なぜならそれは、ボールを落としさえしなければ負けないからだ。
相手がこう動くだろうという予測がずば抜けている研磨。
その研磨を支える皆の安定したレシーブと、幅の広い攻撃。やっぱり皆は強い。
『猫又監督、少しだけ上から見てきてもいいですか?』
「おぉ、構わないよ。行ってらっしゃい。」
猫又監督に許可をとって2階のギャラリーへと移動する。
練習試合の時にしか出来ないことだけれど、こうして2階から試合を見ると、ベンチから眺めているのとはまた違う視点から見ることが出来る。
2チームの全体の動きがよく見えるのだ。
『烏野も、成長が凄いなぁ。』
まだ荒削りだけれど、この練習試合の間にもどんどんとお互いの技術が向上していっているのがわかる。
こういうのを、好敵手というんだろう。
凄いスピードで成長していくこの烏野のチームを見守りたい。
そして潔子先輩に託された以上、その期待に応えたい。
でもその反面、やっぱり東京に帰ってしまうクロちゃんや研磨を思うと寂しい気持ちはどうしても抑えられない。

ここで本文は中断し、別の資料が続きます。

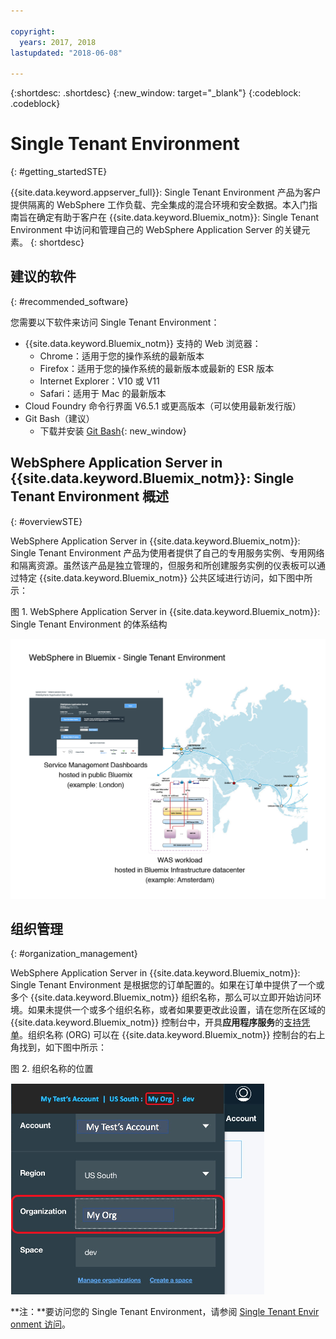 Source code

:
 ```yaml
---

copyright:
  years: 2017, 2018
lastupdated: "2018-06-08"

---
```


{:shortdesc: .shortdesc}
{:new_window: target="_blank"}
{:codeblock: .codeblock}

# Single Tenant Environment
{: #getting_startedSTE}

{{site.data.keyword.appserver_full}}: Single Tenant Environment 产品为客户提供隔离的 WebSphere 工作负载、完全集成的混合环境和安全数据。本入门指南旨在确定有助于客户在 {{site.data.keyword.Bluemix_notm}}: Single Tenant Environment 中访问和管理自己的 WebSphere Application Server 的关键元素。
{: shortdesc}


## 建议的软件
{: #recommended_software}

您需要以下软件来访问 Single Tenant Environment：
* {{site.data.keyword.Bluemix_notm}} 支持的 Web 浏览器：
    * Chrome：适用于您的操作系统的最新版本
    * Firefox：适用于您的操作系统的最新版本或最新的 ESR 版本
    * Internet Explorer：V10 或 V11
    * Safari：适用于 Mac 的最新版本
* Cloud Foundry 命令行界面 V6.5.1 或更高版本（可以使用最新发行版）
* Git Bash（建议）
    * 下载并安装 [Git Bash](https://git-scm.com/downloads){: new_window}


## WebSphere Application Server in {{site.data.keyword.Bluemix_notm}}: Single Tenant Environment 概述
{: #overviewSTE}

WebSphere Application Server in {{site.data.keyword.Bluemix_notm}}: Single Tenant Environment 产品为使用者提供了自己的专用服务实例、专用网络和隔离资源。虽然该产品是独立管理的，但服务和所创建服务实例的仪表板可以通过特定 {{site.data.keyword.Bluemix_notm}} 公共区域进行访问，如下图中所示：

图 1. WebSphere Application Server in {{site.data.keyword.Bluemix_notm}}: Single Tenant Environment 的体系结构

![图 1. Single Tenant Environment 的体系结构](images/WASaaS.png)


## 组织管理
{: #organization_management}

WebSphere Application Server in {{site.data.keyword.Bluemix_notm}}: Single Tenant Environment 是根据您的订单配置的。如果在订单中提供了一个或多个 {{site.data.keyword.Bluemix_notm}} 组织名称，那么可以立即开始访问环境。如果未提供一个或多个组织名称，或者如果要更改此设置，请在您所在区域的 {{site.data.keyword.Bluemix_notm}} 控制台中，开具**应用程序服务**的[支持凭单](reportingIssues.html#reporting_issues)。组织名称 (ORG) 可以在 {{site.data.keyword.Bluemix_notm}} 控制台的右上角找到，如下图中所示：

图 2. 组织名称的位置

![图 2. 组织名称的位置](images/myORG.png)


**注：**要访问您的 Single Tenant Environment，请参阅 [Single Tenant Envir onment 访问](singleTenantAccess.html#singleTenantEnvironment)。
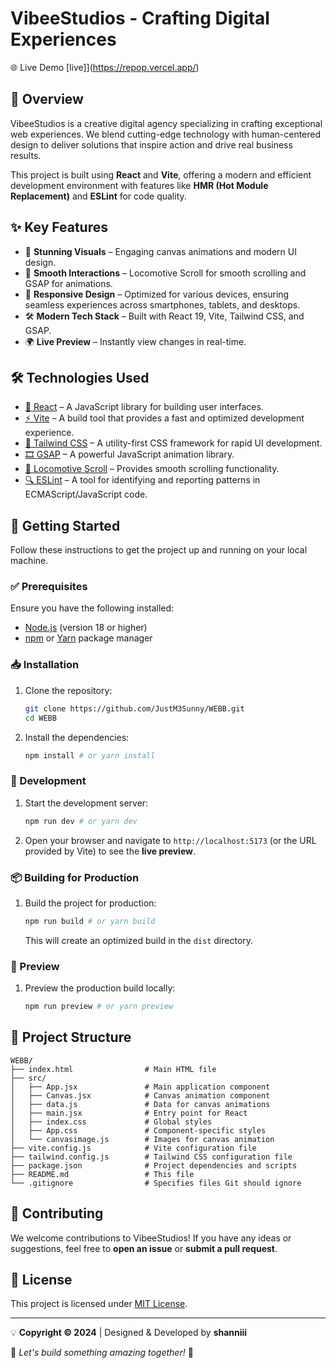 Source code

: # VibeeStudios - Crafting Digital Experiences

🌐 Live Demo [live]](https://repop.vercel.app/)

## 🚀 Overview
VibeeStudios is a creative digital agency specializing in crafting exceptional web experiences. We blend cutting-edge technology with human-centered design to deliver solutions that inspire action and drive real business results.

This project is built using **React** and **Vite**, offering a modern and efficient development environment with features like **HMR (Hot Module Replacement)** and **ESLint** for code quality.

## ✨ Key Features
- 🎨 **Stunning Visuals** – Engaging canvas animations and modern UI design.
- 🎯 **Smooth Interactions** – Locomotive Scroll for smooth scrolling and GSAP for animations.
- 📱 **Responsive Design** – Optimized for various devices, ensuring seamless experiences across smartphones, tablets, and desktops.
- 🛠 **Modern Tech Stack** – Built with React 19, Vite, Tailwind CSS, and GSAP.
- 🌍 **Live Preview** – Instantly view changes in real-time.

## 🛠 Technologies Used
- [🔗 React](https://react.dev/) – A JavaScript library for building user interfaces.
- [⚡ Vite](https://vitejs.dev/) – A build tool that provides a fast and optimized development experience.
- [🎨 Tailwind CSS](https://tailwindcss.com/) – A utility-first CSS framework for rapid UI development.
- [🎞 GSAP](https://greensock.com/gsap/) – A powerful JavaScript animation library.
- [📜 Locomotive Scroll](https://locomotivemtl.github.io/locomotive-scroll/) – Provides smooth scrolling functionality.
- [🔍 ESLint](https://eslint.org/) – A tool for identifying and reporting patterns in ECMAScript/JavaScript code.

## 📌 Getting Started
Follow these instructions to get the project up and running on your local machine.

### ✅ Prerequisites
Ensure you have the following installed:
- [Node.js](https://nodejs.org/) (version 18 or higher)
- [npm](https://www.npmjs.com/) or [Yarn](https://yarnpkg.com/) package manager

### 📥 Installation
1. Clone the repository:
    ```bash
    git clone https://github.com/JustM3Sunny/WEBB.git
    cd WEBB
    ```
2. Install the dependencies:
    ```bash
    npm install # or yarn install
    ```

### 🚀 Development
1. Start the development server:
    ```bash
    npm run dev # or yarn dev
    ```
2. Open your browser and navigate to `http://localhost:5173` (or the URL provided by Vite) to see the **live preview**.

### 📦 Building for Production
1. Build the project for production:
    ```bash
    npm run build # or yarn build
    ```
    This will create an optimized build in the `dist` directory.

### 👀 Preview
1. Preview the production build locally:
    ```bash
    npm run preview # or yarn preview
    ```

## 📂 Project Structure
```
WEBB/
├── index.html                # Main HTML file
├── src/
│   ├── App.jsx               # Main application component
│   ├── Canvas.jsx            # Canvas animation component
│   ├── data.js               # Data for canvas animations
│   ├── main.jsx              # Entry point for React
│   ├── index.css             # Global styles
│   ├── App.css               # Component-specific styles
│   └── canvasimage.js        # Images for canvas animation
├── vite.config.js            # Vite configuration file
├── tailwind.config.js        # Tailwind CSS configuration file
├── package.json              # Project dependencies and scripts
├── README.md                 # This file
└── .gitignore                # Specifies files Git should ignore
```

## 🤝 Contributing
We welcome contributions to VibeeStudios! If you have any ideas or suggestions, feel free to **open an issue** or **submit a pull request**.

## 📜 License
This project is licensed under [MIT License](https://choosealicense.com/licenses/mit/).

---
💡 **Copyright © 2024** | Designed & Developed by **shanniii**

🌈 _Let's build something amazing together!_ 🚀

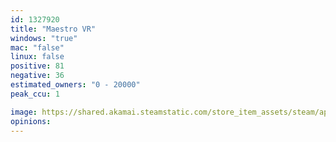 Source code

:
 ```yaml
---
id: 1327920
title: "Maestro VR"
windows: "true"
mac: "false"
linux: false
positive: 81
negative: 36
estimated_owners: "0 - 20000"
peak_ccu: 1

image: https://shared.akamai.steamstatic.com/store_item_assets/steam/apps/1327920/header.jpg?t=1729707010
opinions:
---
```

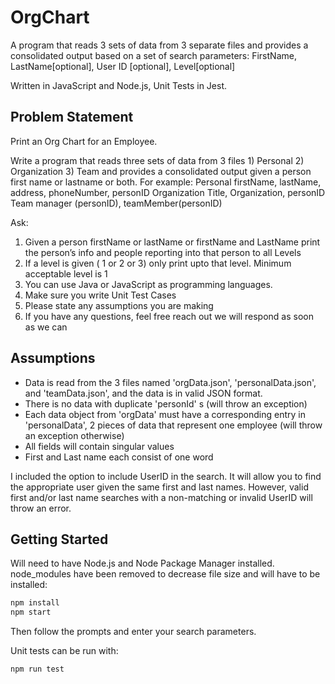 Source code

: # OrgChart
A program that reads 3 sets of data from 3 separate files and provides a consolidated output based on a set of search parameters: FirstName, LastName[optional], User ID [optional], Level[optional]

Written in JavaScript and Node.js, Unit Tests in Jest.

## Problem Statement
Print an Org Chart for an Employee.

Write a program that reads three sets of data from 3 files 1) Personal 2) Organization 3) Team and provides a consolidated
output given a person first name or lastname or both.
For example:
Personal
firstName, lastName, address, phoneNumber, personID
Organization
Title, Organization, personID
Team
manager (personID), teamMember(personID)

Ask:
1. Given a person firstName or lastName or firstName and LastName print the person’s info and
people reporting into that person to all Levels
2. If a level is given ( 1 or 2 or 3) only print upto that level. Minimum acceptable level is 1
3. You can use Java or JavaScript as programming languages.
4. Make sure you write Unit Test Cases
5. Please state any assumptions you are making
6. If you have any questions, feel free reach out we will respond as soon as we can


## Assumptions
- Data is read from the 3 files named 'orgData.json', 'personalData.json', and 'teamData.json', and the data is in valid JSON format.
- There is no data with duplicate 'personId' s (will throw an exception)
- Each data object from 'orgData' must have a corresponding entry in 'personalData', 2 pieces of data that represent one employee (will throw an exception otherwise)
- All fields will contain singular values
- First and Last name each consist of one word

I included the option to include UserID in the search.  It will allow you to find the appropriate user given the same first and last names. However, valid first and/or last name searches with a non-matching or invalid UserID will throw an error.

## Getting Started
Will need to have Node.js and Node Package Manager installed.  node_modules have been removed to decrease file size and will have to be installed:

```bash
npm install
npm start
```

Then follow the prompts and enter your search parameters.

Unit tests can be run with:
```bash
npm run test
```
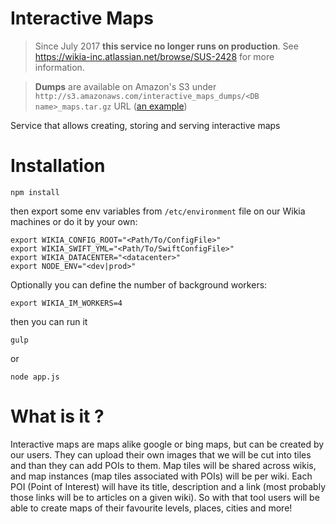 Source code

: Interactive Maps
================

> Since July 2017 **this service no longer runs on production**. See https://wikia-inc.atlassian.net/browse/SUS-2428 for more information.

> **Dumps** are available on Amazon's S3 under `http://s3.amazonaws.com/interactive_maps_dumps/<DB name>_maps.tar.gz` URL ([an example](http://s3.amazonaws.com/interactive_maps_dumps/fallout_maps.tar.gz))

Service that allows creating, storing and serving interactive maps


# Installation

```Shell
npm install
```
then export some env variables from `/etc/environment` file on our Wikia machines or do it by your own:
```Shell
export WIKIA_CONFIG_ROOT="<Path/To/ConfigFile>"
export WIKIA_SWIFT_YML="<Path/To/SwiftConfigFile>"
export WIKIA_DATACENTER="<datacenter>"
export NODE_ENV="<dev|prod>"
```

Optionally you can define the number of background workers:
```Shell
export WIKIA_IM_WORKERS=4
```

then you can run it
```Shell
gulp
```
or
```Shell
node app.js
```

# What is it ?

Interactive maps are maps alike google or bing maps, but can be created by our users. They can upload their own images that we will be cut into tiles and than they can​ add POIs to them. Map tiles will be shared across wikis, and map instances (map tiles associated with POIs) will be per wiki. Each POI (Point of Interest) will have ​its title, description and a link (most probably those links will be to articles on a given wiki). So with that tool users will be able to create maps of their favourite levels, places, cities and more!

手摺をぎゅっと握って、顔を埋める。冷たい鉄の感触が熱くなった手の平を冷やす。
ずっと2人を追いかけてきた。
宮城に来て、2人のバレー生活に関わることがもう難しいということを割り切れたつもりでいた。でもやっぱりそれは、本当に”つもり”だったんだろう。目の前でこうして見てしまうと、こんなにも胸がザワつく。
結局私は、このザワついた気持ちを持て余したまま2階のギャラリーからベンチに戻り、気づけば練習試合は音駒高校の勝利で幕を下ろしていた。